Handling Sibling Fights

Handling Sibling Fights

Sibling rivalry and sibling fights are common childhood concerns. However, it can be a matter of great concern if your kids become aggressive. Read on to find more about sibling rivalry and how to handle sibling fights.

Siblings do fight with each other and it is common that they swing back and forth. Parents find it energy draining when their siblings fight. Although this is quite common sight and happens in every house where there is more than one child. In some homes this is seen rarely while in some it is quite common and happens most of the time.

Most often it is seen that sibling rivalry starts even before the birth of the second child. This goes on increasing and decreasing when the kids have to share everything from toys to rooms and attention of their parents too. Although you cannot completely stop the indifference but at least you can minimize the conflicts to a great extent.
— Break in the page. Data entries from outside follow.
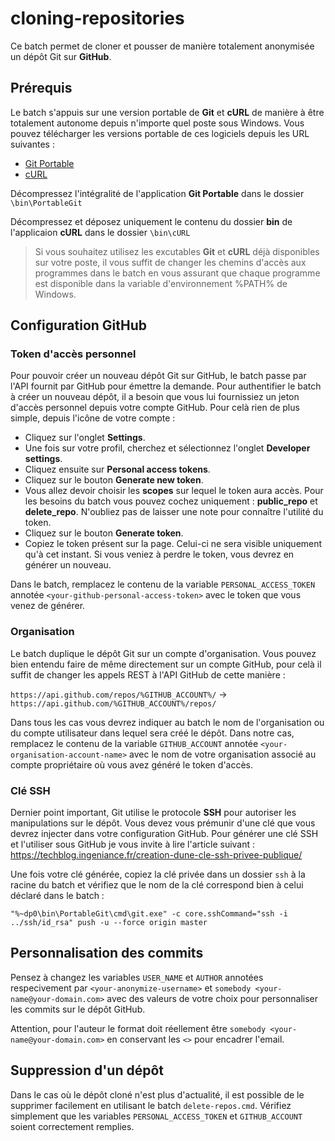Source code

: # cloning-repositories

Ce batch permet de cloner et pousser de manière totalement anonymisée un dépôt Git sur **GitHub**.

## Prérequis

Le batch s'appuis sur une version portable de **Git** et **cURL** de manière à être totalement autonome depuis n'importe quel poste sous Windows.
Vous pouvez télécharger les versions portable de ces logiciels depuis les URL suivantes :

* [Git Portable](https://git-scm.com/download/win)
* [cURL](https://curl.se/download.html)

Décompressez l'intégralité de l'application **Git Portable** dans le dossier `\bin\PortableGit`

Décompressez et déposez uniquement le contenu du dossier **bin** de l'applicaion **cURL** dans le dossier `\bin\cURL`

>Si vous souhaitez utilisez les excutables **Git** et **cURL** déjà disponibles sur votre poste, il vous suffit de changer les chemins d'accès aux programmes dans le batch en vous assurant que chaque programme est disponible dans la variable d'environnement %PATH% de Windows.

## Configuration GitHub

### Token d'accès personnel

Pour pouvoir créer un nouveau dépôt Git sur GitHub, le batch passe par l'API fournit par GitHub pour émettre la demande. Pour authentifier le batch à créer un nouveau dépôt, il a besoin que vous lui fournissiez un jeton d'accès personnel depuis votre compte GitHub. Pour celà rien de plus simple, depuis l'icône de votre compte :

* Cliquez sur l'onglet **Settings**.
* Une fois sur votre profil, cherchez et sélectionnez l'onglet **Developer settings**.
* Cliquez ensuite sur **Personal access tokens**.
* Cliquez sur le bouton **Generate new token**.
* Vous allez devoir choisir les **scopes** sur lequel le token aura accès. Pour les besoins du batch vous pouvez cochez uniquement : **public_repo** et **delete_repo**. N'oubliez pas de laisser une note pour connaître l'utilité du token.
* Cliquez sur le bouton **Generate token**.
* Copiez le token présent sur la page. Celui-ci ne sera visible uniquement qu'à cet instant. Si vous veniez à perdre le token, vous devrez en générer un nouveau.

Dans le batch, remplacez le contenu de la variable `PERSONAL_ACCESS_TOKEN` annotée `<your-github-personal-access-token>` avec le token que vous venez de générer.

### Organisation

Le batch duplique le dépôt Git sur un compte d'organisation. Vous pouvez bien entendu faire de même directement sur un compte GitHub, pour celà il suffit de changer les appels REST à l'API GitHub de cette manière :

`https://api.github.com/repos/%GITHUB_ACCOUNT%/` -> `https://api.github.com/%GITHUB_ACCOUNT%/repos/`

Dans tous les cas vous devrez indiquer au batch le nom de l'organisation ou du compte utilisateur dans lequel sera créé le dépôt. Dans notre cas, remplacez le contenu de la variable `GITHUB_ACCOUNT` annotée `<your-organisation-account-name>` avec le nom de votre organisation associé au compte propriétaire où vous avez généré le token d'accès.

### Clé SSH

Dernier point important, Git utilise le protocole **SSH** pour autoriser les manipulations sur le dépôt. Vous devez vous prémunir d'une clé que vous devrez injecter dans votre configuration GitHub. Pour générer une clé SSH et l'utiliser sous GitHub je vous invite à lire l'article suivant : <https://techblog.ingeniance.fr/creation-dune-cle-ssh-privee-publique/>

Une fois votre clé générée, copiez la clé privée dans un dossier `ssh` à la racine du batch et vérifiez que le nom de la clé correspond bien à celui déclaré dans le batch :

`"%~dp0\bin\PortableGit\cmd\git.exe" -c core.sshCommand="ssh -i ../ssh/id_rsa" push -u --force origin master`

## Personnalisation des commits

Pensez à changez les variables `USER_NAME` et `AUTHOR` annotées respecivement par `<your-anonymize-username>` et `somebody <your-name@your-domain.com>` avec des valeurs de votre choix pour personnaliser les commits sur le dépôt GitHub.

Attention, pour l'auteur le format doit réellement être `somebody <your-name@your-domain.com>` en conservant les `<>` pour encadrer l'email.

## Suppression d'un dépôt

Dans le cas où le dépôt cloné n'est plus d'actualité, il est possible de le supprimer facilement en utilisant le batch `delete-repos.cmd`. Vérifiez simplement que les variables `PERSONAL_ACCESS_TOKEN` et `GITHUB_ACCOUNT` soient correctement remplies.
Reasons behind Siblings Fight

There are numerous reasons for which siblings can fight. However, some of the common causes are based on jealousy, competition and to attract attention.

Growing Needs –

usually kids are very protective and possessive about their toys and belongings. So if their younger brother or sister tries to play with those toys, they react and most often get aggressive too. Teenagers may react when their individuality and independence get hampered. They usually show their reaction by not taking the responsibility of their younger one or doing any household job or help.

Individual Natures –

Your kids have different moods, natures and temperaments and these characteristics play a vital role in how they behave with others. Every child wants to have the attention of his parents and if he feels that his younger one is getting more, he might react and show his anger by fighting with his younger one.

Get Attention –

Kids also fight to get attention from you. If you have been busy or not paying attention to your kids’ demands and requests, it is possible that will start fighting so that you come and listen to them, their problems or words.

Feels Slighted –

Kids fight when the younger one feels slighted as the elder one usually finds it unacceptable to play with him. The older one feels that he is not a small baby or playing with a small baby will make him become a subject of ridicule among his friends.

Out of Habit –

Most often it is seen that siblings fight just because they have a habit to do so. This usually happens if proper counseling along with right love and care is not given to children right from the time the second child is born.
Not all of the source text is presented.